Recognizing Other Types of Diabetes

By Alan L. Rubin

Cases of diabetes other than type 1 and type 2 are rare and usually don’t cause severe diabetes in the people who have them. But occasionally one of these other types is responsible for a more severe case of diabetes, so you should know that they exist. The following list gives you a brief rundown of the symptoms and causes of other types of diabetes:

  • Diabetes due to loss or disease of pancreatic tissue: If you have a disease, such as cancer, that necessitates the removal of some of your pancreas, you lose your pancreas’s valuable insulin-producing beta cells and your body becomes diabetic. This form of diabetes isn’t always severe, because you lose glucagon, another hormone found in your pancreas, after your pancreatic surgery.
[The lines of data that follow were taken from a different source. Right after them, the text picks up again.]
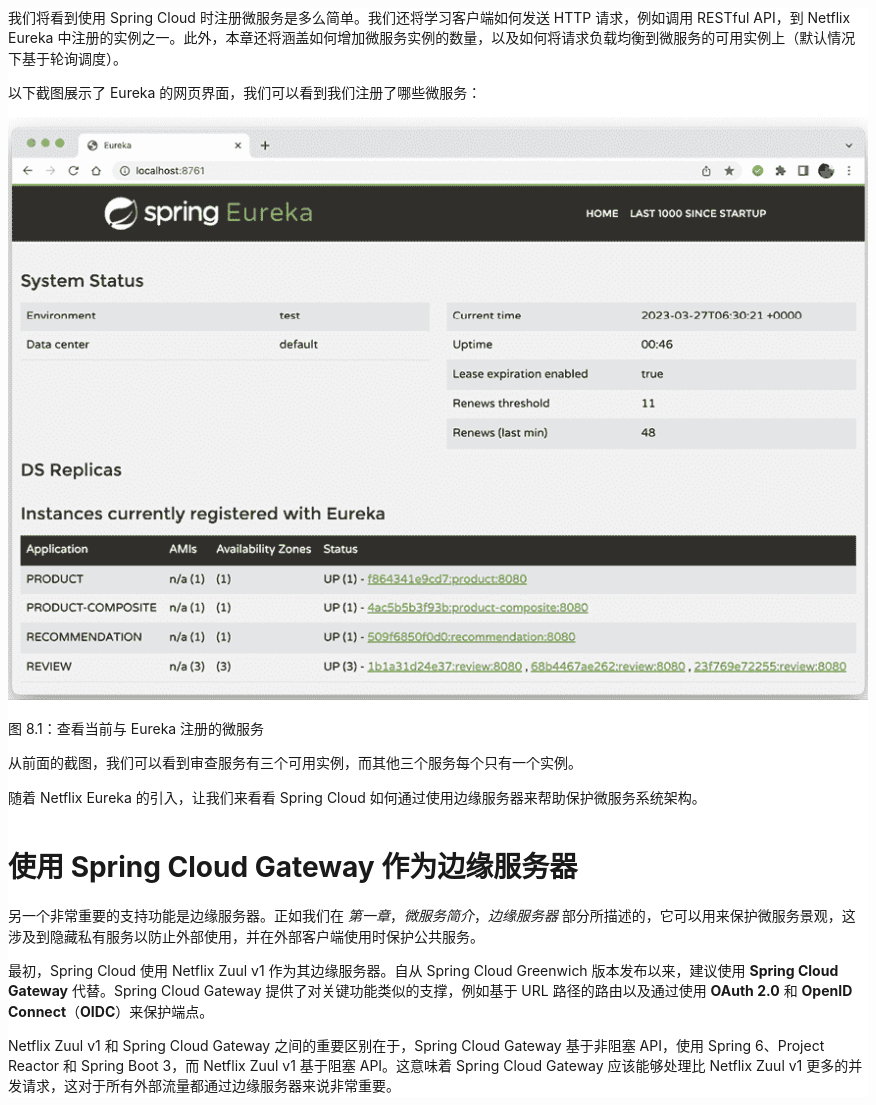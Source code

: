 我们将看到使用 Spring Cloud 时注册微服务是多么简单。我们还将学习客户端如何发送 HTTP 请求，例如调用 RESTful API，到 Netflix Eureka 中注册的实例之一。此外，本章还将涵盖如何增加微服务实例的数量，以及如何将请求负载均衡到微服务的可用实例上（默认情况下基于轮询调度）。

以下截图展示了 Eureka 的网页界面，我们可以看到我们注册了哪些微服务：

![图形用户界面，网站，自动生成的描述](img/B19825_08_01.png)

图 8.1：查看当前与 Eureka 注册的微服务

从前面的截图，我们可以看到审查服务有三个可用实例，而其他三个服务每个只有一个实例。

随着 Netflix Eureka 的引入，让我们来看看 Spring Cloud 如何通过使用边缘服务器来帮助保护微服务系统架构。

# 使用 Spring Cloud Gateway 作为边缘服务器

另一个非常重要的支持功能是边缘服务器。正如我们在 *第一章*，*微服务简介*，*边缘服务器* 部分所描述的，它可以用来保护微服务景观，这涉及到隐藏私有服务以防止外部使用，并在外部客户端使用时保护公共服务。

最初，Spring Cloud 使用 Netflix Zuul v1 作为其边缘服务器。自从 Spring Cloud Greenwich 版本发布以来，建议使用 **Spring Cloud Gateway** 代替。Spring Cloud Gateway 提供了对关键功能类似的支撑，例如基于 URL 路径的路由以及通过使用 **OAuth 2.0** 和 **OpenID Connect**（**OIDC**）来保护端点。

Netflix Zuul v1 和 Spring Cloud Gateway 之间的重要区别在于，Spring Cloud Gateway 基于非阻塞 API，使用 Spring 6、Project Reactor 和 Spring Boot 3，而 Netflix Zuul v1 基于阻塞 API。这意味着 Spring Cloud Gateway 应该能够处理比 Netflix Zuul v1 更多的并发请求，这对于所有外部流量都通过边缘服务器来说非常重要。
Glucagon blocks insulin action in your body, so when your body has less glucagon, it can function with less insulin, leaving you with a milder case of diabetes.

  • Diabetes due to iron overload: Another disease that damages the pancreas, as well as the liver, the heart, the joints, and the nervous system, is hemochromatosis. This condition results from excessive absorption of iron into the blood. When the blood deposits too much iron into these organs, damage can occur. This hereditary condition is present in 1 of every 200 people in the United States; half of those who have it develop a clinical disease, sometimes diabetes.
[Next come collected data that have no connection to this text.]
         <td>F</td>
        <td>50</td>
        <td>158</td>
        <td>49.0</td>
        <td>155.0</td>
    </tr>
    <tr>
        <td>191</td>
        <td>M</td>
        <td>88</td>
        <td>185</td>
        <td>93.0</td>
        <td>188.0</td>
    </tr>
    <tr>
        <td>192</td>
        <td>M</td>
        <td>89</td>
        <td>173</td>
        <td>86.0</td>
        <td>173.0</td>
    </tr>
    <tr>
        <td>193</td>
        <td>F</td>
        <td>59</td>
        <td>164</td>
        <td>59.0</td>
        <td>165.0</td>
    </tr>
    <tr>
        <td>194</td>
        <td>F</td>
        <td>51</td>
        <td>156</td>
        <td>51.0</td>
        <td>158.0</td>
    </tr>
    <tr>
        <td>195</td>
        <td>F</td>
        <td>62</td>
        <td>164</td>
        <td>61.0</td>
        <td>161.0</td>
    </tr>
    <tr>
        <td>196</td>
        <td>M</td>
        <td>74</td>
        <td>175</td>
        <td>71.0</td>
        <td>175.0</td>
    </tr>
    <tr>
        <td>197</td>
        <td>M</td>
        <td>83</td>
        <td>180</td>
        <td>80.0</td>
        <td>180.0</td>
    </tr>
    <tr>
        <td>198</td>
    Hemochromatosis is less common in younger women, who are protected by the monthly loss of iron that occurs with menstrual bleeding. This finding has led to the current treatment for hemochromatosis, which is removing blood from the patient regularly until the blood iron returns to normal; then repeating the procedure occasionally to keep iron levels normal. If treatment is done early enough (before organs are damaged), complications such as diabetes are avoidable.
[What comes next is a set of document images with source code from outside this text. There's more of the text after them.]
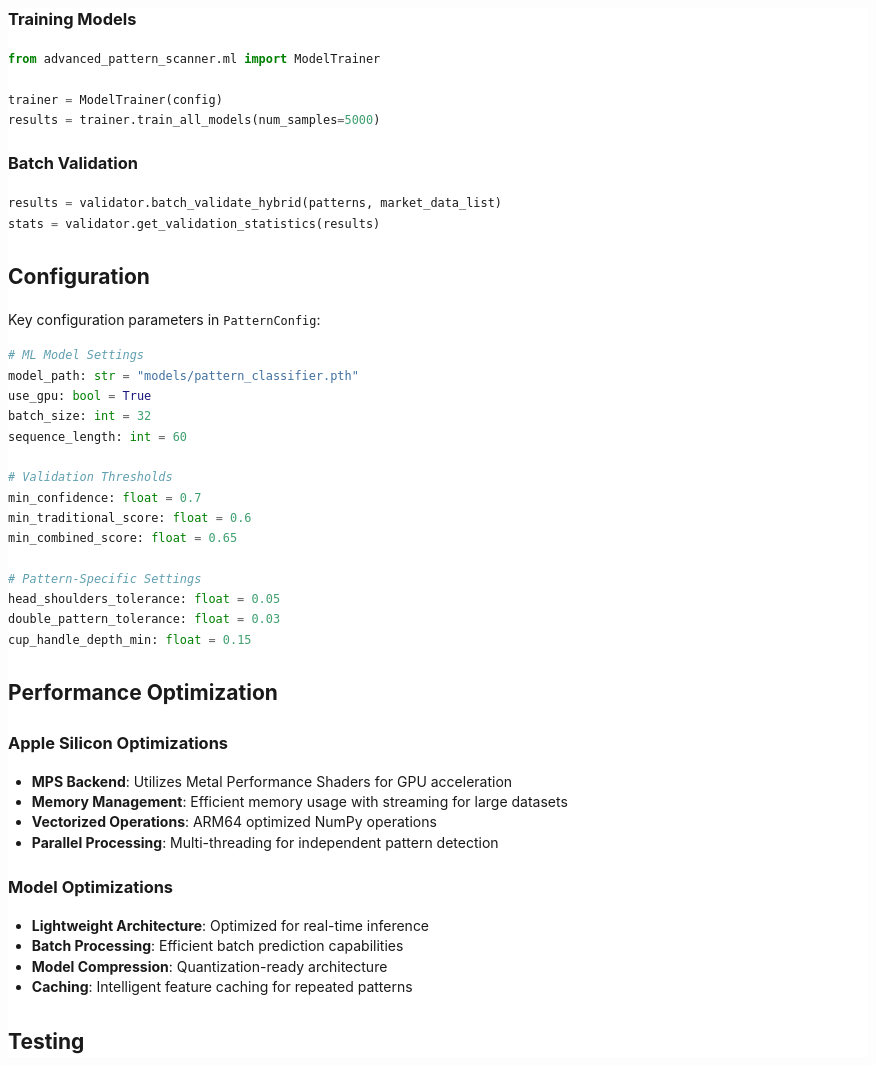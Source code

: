 ### Training Models
```python
from advanced_pattern_scanner.ml import ModelTrainer

trainer = ModelTrainer(config)
results = trainer.train_all_models(num_samples=5000)
```

### Batch Validation
```python
results = validator.batch_validate_hybrid(patterns, market_data_list)
stats = validator.get_validation_statistics(results)
```

## Configuration

Key configuration parameters in `PatternConfig`:

```python
# ML Model Settings
model_path: str = "models/pattern_classifier.pth"
use_gpu: bool = True
batch_size: int = 32
sequence_length: int = 60

# Validation Thresholds
min_confidence: float = 0.7
min_traditional_score: float = 0.6
min_combined_score: float = 0.65

# Pattern-Specific Settings
head_shoulders_tolerance: float = 0.05
double_pattern_tolerance: float = 0.03
cup_handle_depth_min: float = 0.15
```

## Performance Optimization

### Apple Silicon Optimizations
- **MPS Backend**: Utilizes Metal Performance Shaders for GPU acceleration
- **Memory Management**: Efficient memory usage with streaming for large datasets
- **Vectorized Operations**: ARM64 optimized NumPy operations
- **Parallel Processing**: Multi-threading for independent pattern detection

### Model Optimizations
- **Lightweight Architecture**: Optimized for real-time inference
- **Batch Processing**: Efficient batch prediction capabilities
- **Model Compression**: Quantization-ready architecture
- **Caching**: Intelligent feature caching for repeated patterns

## Testing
  • Diabetes due to other diseases: Your body contains a number of hormones that block insulin action or have actions that are opposed to insulin’s actions. You produce these hormones in glands other than your pancreas. If you get a tumor on one of these hormone-producing glands, the gland sometimes produces excessive levels of the hormones that act in opposition to insulin. Usually, this condition gives you simple glucose intolerance rather than diabetes, because your pancreas makes extra insulin to combat the hormones. But if you have a genetic tendency to develop diabetes, you may develop diabetes in this case.

  • Diabetes due to hormone treatments for other diseases: If you take hormones to treat a disease other than diabetes, those hormones could cause diabetes in your body. The hormone that is most likely to cause diabetes in this situation is hydrocortisone, an anti-inflammatory agent used in diseases of inflammation, such as arthritis. (Similar drugs are prednisone and dexamethasone.) If you take hydrocortisone and you have the symptoms of diabetes, talk to your doctor.

  • Diabetes due to other drugs: If you’re taking other commonly used drugs, be aware that some of them raise your blood glucose as a side effect. Some antihypertensive drugs, especially hydrochlorothiazide, raise your blood glucose level. Niacin, a drug commonly used for lowering cholesterol, also raises your blood glucose. Even the wonder drugs for lowering cholesterol, the statins, have been implicated. If you have a genetic tendency toward diabetes, taking these drugs may be enough to give you the disease.